C'est ce qui se produit quand, dans un état autoritaire, des livres s'opposent à l'idéologie officielle. Ils sont alors considérés comme des outils de propagande, voire de contre-pouvoir, et dans ce cas, ils sont au mieux censurés, ou pire, brûlés sur la place publique.
Et ceci existe depuis l'Antiquité. Platon lui-même appelait à dénoncer et punir de la peine de mort, tous les impies, et en particulier le sophiste Protagoras qui écrivait pour Périclès des lois démocratiques. Ce qui a fait dire à Karl Popper que Platon portait en lui tous les germes des futurs totalitarismes. Il détestait tellement Démocrite qu'il aurait voulu qu'on brûla tous ses livres.
la Chine connut moult autodafés; déjà en 213 avant JC, il y eut un édit ordonnant la destruction de tous les livres opposés à l'idéologie de l'empereur. Cet édit était résumé dans la formule de Fenshu Kengru : " Brûler les livres et enterrer vivants les lettrés ". Les livres de Confucius faisaient partie de ces interdits.
Au Moyen-Âge, en Andalousie musulmane, le sultan exila Averroès au Maroc et ordonna l'autodafé de tous ses livres à Séville et à Marrakech.
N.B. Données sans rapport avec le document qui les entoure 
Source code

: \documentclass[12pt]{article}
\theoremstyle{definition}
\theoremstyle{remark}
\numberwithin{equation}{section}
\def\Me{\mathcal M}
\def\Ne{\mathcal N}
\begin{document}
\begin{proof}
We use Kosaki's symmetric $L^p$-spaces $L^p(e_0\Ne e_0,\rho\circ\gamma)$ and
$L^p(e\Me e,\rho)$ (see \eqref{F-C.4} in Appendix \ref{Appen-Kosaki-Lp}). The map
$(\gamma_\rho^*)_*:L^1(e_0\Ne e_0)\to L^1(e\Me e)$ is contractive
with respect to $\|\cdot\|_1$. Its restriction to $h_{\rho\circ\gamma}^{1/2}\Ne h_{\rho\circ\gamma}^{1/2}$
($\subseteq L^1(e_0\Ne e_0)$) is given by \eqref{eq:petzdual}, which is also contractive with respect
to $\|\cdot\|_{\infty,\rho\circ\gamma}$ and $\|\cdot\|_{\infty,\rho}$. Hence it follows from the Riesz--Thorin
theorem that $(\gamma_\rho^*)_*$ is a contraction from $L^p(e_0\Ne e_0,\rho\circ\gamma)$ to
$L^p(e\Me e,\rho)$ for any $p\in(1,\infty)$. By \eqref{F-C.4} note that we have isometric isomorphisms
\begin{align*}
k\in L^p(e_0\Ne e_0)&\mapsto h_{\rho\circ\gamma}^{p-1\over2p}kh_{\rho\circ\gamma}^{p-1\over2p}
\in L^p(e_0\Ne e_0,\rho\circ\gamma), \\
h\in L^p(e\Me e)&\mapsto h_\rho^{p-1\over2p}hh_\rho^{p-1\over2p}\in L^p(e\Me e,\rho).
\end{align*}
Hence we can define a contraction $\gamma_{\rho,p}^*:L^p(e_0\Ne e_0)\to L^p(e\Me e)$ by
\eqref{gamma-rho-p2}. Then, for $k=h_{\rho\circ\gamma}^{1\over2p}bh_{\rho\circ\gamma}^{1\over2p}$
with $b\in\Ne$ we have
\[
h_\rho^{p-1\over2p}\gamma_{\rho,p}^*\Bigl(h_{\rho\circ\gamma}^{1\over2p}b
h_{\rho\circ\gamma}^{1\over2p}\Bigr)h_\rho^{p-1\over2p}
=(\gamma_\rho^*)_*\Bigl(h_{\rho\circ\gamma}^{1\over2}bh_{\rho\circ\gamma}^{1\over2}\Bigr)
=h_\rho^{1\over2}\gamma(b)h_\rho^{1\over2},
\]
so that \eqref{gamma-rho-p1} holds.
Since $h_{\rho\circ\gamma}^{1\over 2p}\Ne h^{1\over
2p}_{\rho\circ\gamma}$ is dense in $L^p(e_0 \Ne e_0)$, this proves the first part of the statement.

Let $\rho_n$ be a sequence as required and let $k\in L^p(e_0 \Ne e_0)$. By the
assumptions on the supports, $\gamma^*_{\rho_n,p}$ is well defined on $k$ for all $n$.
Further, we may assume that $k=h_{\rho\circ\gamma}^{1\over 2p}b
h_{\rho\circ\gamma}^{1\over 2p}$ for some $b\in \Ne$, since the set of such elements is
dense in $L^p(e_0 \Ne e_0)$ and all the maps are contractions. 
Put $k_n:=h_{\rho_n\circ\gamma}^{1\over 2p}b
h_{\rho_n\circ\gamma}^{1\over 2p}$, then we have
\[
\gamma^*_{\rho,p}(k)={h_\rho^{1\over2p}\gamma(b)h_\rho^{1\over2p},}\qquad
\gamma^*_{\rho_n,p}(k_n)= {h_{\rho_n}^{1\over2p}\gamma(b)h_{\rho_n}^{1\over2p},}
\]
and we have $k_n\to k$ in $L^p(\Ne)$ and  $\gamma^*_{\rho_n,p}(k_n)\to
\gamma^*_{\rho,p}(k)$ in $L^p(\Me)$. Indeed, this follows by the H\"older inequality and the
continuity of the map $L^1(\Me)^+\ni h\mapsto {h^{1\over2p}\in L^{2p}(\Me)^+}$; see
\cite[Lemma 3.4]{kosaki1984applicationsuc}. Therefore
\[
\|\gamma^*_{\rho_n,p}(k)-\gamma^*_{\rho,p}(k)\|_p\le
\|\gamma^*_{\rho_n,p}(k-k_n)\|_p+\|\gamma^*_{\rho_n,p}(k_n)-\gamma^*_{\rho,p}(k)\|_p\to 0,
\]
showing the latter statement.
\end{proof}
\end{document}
Quant à l' empire espagnol du XIVème siècle, dominé par l' Inquisition, il connut lui aussi ses autodafés n'hésitant pas à les étendre aux hommes eux-mêmes, jugés impies, juifs ou hérétiques.
En France même, des livres sont brûlés en place publique jusqu'au siècle des Lumières. Ainsi en mille sept cent cinquante huit, fut réduit en cendres, le livre d'un certain Helvétius, intitulé " De l'Esprit ", qui prônait des idées trop progressistes.
Le terrible XXème siècle européen, connut le dix mai mille neuf cent trente trois, initié par le troisième Reich et le parti nazi, un autodafé où furent brûlés plus de vingt mille livres. certains étaient signés Freud, Karl Marx, Stefan Zweig, Erich Maria Remarque.
C'est là que la phrase de Heinrich Heine prend tout son sens:
" Partout où l'on brûle des livres, on finit par brûler des hommes "
Et l'Allemagne de Hitler en donna un sinistre exemple.
Comble de l'ironie mauvaise : Einstein, réfugié aux USA, fuyant le nazisme, verra, au cours de la guerre froide, des milliers d'ouvrages censurés et détruits par le feu dans sa terre d'adoption.